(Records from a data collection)

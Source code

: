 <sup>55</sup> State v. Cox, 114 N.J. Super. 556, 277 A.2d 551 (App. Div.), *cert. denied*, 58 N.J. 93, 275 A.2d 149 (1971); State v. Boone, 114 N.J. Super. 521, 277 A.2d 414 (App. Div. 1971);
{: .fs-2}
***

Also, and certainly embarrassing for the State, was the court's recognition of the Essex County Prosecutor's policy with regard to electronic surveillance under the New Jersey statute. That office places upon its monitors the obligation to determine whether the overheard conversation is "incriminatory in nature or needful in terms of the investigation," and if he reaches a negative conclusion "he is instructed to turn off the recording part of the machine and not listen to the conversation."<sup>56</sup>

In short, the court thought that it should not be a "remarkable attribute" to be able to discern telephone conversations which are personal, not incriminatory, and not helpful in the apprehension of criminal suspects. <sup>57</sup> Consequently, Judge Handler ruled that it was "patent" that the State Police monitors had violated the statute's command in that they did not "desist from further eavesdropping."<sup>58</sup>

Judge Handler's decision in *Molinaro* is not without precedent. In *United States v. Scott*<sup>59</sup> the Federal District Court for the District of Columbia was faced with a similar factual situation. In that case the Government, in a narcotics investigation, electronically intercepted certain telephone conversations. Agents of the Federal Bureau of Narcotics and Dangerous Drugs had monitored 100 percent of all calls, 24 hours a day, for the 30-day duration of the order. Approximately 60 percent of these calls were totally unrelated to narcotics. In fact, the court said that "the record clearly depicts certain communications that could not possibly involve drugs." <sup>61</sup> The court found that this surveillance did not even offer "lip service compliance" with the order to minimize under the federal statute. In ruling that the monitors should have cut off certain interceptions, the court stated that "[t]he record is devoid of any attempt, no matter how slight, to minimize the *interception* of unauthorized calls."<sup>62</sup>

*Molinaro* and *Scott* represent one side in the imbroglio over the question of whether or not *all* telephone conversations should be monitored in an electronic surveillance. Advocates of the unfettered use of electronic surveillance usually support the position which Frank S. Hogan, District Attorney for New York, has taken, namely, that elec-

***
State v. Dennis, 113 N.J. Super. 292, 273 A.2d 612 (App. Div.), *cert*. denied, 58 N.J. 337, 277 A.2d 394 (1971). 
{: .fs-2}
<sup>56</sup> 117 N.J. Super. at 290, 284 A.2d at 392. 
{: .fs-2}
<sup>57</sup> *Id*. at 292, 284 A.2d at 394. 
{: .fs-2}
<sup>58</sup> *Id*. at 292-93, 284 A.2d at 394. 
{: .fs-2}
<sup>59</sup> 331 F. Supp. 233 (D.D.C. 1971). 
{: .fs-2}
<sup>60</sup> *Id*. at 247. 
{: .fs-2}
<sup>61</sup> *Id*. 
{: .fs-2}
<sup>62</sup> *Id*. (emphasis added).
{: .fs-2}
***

==

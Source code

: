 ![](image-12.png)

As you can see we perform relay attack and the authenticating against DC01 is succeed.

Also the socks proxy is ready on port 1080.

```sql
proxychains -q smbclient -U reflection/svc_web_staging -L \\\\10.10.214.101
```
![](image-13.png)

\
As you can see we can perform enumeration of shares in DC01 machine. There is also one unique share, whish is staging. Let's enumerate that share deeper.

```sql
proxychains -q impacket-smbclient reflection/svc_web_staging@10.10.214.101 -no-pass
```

*EXERCISE PROMPT*. Only one number is expected: the count of lines above that contain the string "smbclient".

*REPLY TO THE TASK*. 2